---- DATA RECORDS

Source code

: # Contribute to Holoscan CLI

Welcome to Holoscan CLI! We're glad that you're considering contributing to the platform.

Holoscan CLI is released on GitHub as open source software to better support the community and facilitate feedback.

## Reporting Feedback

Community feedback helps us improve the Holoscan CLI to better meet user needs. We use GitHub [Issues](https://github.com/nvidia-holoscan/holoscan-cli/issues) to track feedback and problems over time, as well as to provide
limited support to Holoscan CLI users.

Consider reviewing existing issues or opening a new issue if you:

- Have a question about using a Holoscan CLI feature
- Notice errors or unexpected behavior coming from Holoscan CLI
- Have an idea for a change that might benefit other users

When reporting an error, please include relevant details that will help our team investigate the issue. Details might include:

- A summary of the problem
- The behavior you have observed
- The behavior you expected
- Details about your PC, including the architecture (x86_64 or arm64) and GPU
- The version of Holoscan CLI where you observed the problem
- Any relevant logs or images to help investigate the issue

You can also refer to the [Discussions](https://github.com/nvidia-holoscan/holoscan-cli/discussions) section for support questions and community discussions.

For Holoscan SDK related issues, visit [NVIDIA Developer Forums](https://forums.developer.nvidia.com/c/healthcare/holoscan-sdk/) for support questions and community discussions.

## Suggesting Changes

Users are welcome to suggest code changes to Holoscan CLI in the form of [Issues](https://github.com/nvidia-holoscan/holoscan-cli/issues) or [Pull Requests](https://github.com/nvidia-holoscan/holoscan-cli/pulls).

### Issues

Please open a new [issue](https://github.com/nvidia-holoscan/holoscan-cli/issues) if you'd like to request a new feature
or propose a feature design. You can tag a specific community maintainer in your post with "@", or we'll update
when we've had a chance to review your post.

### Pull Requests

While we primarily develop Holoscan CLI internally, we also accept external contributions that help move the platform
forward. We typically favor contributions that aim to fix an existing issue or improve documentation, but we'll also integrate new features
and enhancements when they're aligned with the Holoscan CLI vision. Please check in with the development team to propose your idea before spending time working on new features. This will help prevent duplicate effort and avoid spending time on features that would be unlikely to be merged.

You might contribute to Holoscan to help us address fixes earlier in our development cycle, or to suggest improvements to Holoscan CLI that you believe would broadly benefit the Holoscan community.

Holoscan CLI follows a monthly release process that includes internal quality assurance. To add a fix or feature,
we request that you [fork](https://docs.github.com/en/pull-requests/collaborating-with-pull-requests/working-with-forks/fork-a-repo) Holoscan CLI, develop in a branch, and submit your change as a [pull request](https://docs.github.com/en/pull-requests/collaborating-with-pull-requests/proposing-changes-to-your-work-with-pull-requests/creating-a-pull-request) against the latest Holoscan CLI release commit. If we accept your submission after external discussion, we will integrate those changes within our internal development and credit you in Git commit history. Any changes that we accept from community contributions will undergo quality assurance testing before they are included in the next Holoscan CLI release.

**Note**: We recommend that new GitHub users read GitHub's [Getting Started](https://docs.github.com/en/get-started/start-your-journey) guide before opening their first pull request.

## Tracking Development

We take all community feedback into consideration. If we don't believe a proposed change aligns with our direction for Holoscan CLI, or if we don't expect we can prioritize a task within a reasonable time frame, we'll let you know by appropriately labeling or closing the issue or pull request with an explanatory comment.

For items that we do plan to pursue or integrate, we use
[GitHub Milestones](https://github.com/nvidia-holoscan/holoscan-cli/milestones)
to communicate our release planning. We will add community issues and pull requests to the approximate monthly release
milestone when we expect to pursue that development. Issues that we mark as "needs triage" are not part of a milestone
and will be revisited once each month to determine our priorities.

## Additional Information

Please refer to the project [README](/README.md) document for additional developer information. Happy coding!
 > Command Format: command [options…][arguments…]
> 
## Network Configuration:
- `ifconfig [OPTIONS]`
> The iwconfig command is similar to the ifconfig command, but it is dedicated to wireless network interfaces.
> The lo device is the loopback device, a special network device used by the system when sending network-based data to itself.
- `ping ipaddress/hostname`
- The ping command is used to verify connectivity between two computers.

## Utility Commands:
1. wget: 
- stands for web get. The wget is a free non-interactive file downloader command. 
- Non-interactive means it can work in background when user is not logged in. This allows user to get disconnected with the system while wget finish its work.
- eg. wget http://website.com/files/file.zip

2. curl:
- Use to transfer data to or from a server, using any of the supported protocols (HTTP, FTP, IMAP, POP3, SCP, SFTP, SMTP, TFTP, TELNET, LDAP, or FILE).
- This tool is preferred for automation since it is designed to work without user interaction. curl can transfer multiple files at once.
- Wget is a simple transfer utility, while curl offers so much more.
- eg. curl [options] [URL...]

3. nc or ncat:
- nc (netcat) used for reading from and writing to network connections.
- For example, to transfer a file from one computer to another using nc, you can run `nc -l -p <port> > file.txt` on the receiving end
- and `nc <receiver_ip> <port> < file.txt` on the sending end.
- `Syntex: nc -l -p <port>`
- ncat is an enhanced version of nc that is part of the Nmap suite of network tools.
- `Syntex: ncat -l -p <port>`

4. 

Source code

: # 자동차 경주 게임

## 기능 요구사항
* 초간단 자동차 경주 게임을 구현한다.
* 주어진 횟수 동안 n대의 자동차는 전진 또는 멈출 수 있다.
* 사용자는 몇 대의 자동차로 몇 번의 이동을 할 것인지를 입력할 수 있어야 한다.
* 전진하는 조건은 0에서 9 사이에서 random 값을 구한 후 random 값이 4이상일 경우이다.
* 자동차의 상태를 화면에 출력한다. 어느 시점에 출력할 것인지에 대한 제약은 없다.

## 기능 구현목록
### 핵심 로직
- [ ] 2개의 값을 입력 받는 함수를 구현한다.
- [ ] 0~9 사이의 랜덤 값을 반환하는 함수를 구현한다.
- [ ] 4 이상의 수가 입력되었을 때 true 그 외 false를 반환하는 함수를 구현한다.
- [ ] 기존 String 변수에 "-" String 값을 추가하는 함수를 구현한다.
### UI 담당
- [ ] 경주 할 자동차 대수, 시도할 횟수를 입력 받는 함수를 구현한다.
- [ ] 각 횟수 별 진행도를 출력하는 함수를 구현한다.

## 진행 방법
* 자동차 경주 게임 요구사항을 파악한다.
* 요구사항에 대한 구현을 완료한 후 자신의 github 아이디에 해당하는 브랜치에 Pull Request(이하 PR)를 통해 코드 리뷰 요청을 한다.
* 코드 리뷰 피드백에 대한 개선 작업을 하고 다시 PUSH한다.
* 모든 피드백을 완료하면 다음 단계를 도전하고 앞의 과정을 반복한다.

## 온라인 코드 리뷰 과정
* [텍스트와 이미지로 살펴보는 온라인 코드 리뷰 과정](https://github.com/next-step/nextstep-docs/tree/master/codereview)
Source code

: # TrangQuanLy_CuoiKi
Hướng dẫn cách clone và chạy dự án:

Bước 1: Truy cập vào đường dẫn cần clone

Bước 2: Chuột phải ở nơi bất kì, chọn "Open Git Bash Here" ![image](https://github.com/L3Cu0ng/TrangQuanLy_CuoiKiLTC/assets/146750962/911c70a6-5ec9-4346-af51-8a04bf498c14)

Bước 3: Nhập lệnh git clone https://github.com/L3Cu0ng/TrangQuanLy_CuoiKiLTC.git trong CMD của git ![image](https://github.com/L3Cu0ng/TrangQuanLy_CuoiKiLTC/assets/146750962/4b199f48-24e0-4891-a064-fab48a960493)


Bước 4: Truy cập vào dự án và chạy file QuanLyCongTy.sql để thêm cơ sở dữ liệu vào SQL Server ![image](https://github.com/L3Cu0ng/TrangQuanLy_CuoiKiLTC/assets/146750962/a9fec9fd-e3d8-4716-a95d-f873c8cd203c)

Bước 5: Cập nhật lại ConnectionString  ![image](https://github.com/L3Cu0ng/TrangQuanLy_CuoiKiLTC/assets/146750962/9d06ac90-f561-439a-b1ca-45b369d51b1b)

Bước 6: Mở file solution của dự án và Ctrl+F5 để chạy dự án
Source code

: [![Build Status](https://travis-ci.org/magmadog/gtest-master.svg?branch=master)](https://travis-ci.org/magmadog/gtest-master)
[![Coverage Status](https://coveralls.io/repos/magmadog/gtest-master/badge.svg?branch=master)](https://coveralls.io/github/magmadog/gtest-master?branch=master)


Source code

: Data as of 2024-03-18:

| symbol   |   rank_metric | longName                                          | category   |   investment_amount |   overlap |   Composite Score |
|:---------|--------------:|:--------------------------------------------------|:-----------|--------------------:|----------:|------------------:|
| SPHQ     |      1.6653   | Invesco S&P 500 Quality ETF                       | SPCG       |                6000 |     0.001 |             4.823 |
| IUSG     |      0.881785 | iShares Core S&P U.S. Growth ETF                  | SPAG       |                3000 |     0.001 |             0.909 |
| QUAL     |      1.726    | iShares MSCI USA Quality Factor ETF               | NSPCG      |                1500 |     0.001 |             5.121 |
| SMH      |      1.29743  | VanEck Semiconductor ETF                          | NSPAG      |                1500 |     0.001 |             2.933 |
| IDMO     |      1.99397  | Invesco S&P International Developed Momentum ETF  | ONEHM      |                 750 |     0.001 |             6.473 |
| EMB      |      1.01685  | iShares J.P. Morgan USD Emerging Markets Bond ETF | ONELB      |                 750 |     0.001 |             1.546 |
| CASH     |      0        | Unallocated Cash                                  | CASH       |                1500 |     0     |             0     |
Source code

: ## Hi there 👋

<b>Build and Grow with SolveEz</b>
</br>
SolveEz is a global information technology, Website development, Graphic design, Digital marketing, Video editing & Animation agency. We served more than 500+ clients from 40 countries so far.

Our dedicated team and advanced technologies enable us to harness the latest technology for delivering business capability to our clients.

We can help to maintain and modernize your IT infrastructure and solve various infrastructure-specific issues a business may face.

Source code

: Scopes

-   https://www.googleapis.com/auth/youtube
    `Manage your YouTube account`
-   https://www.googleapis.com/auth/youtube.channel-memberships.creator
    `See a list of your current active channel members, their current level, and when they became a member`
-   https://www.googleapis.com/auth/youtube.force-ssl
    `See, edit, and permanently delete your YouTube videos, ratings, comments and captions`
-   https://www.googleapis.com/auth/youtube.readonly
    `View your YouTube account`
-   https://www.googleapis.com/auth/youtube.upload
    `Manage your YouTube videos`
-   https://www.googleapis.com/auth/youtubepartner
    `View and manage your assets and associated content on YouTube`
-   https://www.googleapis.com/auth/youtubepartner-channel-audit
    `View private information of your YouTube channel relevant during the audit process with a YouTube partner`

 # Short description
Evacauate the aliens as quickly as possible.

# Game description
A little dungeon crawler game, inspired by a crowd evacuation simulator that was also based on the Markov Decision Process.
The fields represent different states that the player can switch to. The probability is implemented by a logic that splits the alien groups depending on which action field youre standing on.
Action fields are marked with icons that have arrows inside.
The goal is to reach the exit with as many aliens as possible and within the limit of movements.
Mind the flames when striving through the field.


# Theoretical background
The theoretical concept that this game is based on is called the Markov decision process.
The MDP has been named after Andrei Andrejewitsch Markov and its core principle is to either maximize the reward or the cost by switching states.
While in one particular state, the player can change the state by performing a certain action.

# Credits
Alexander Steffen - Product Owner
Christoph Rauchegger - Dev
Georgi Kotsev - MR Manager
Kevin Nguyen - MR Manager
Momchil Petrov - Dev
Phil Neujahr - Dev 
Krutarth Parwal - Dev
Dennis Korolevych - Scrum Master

--------

**TASK PROMPT:** Looking at the records above, report how many lines contain the word "Bước". Answer with the number only.

**SOLUTION:** 6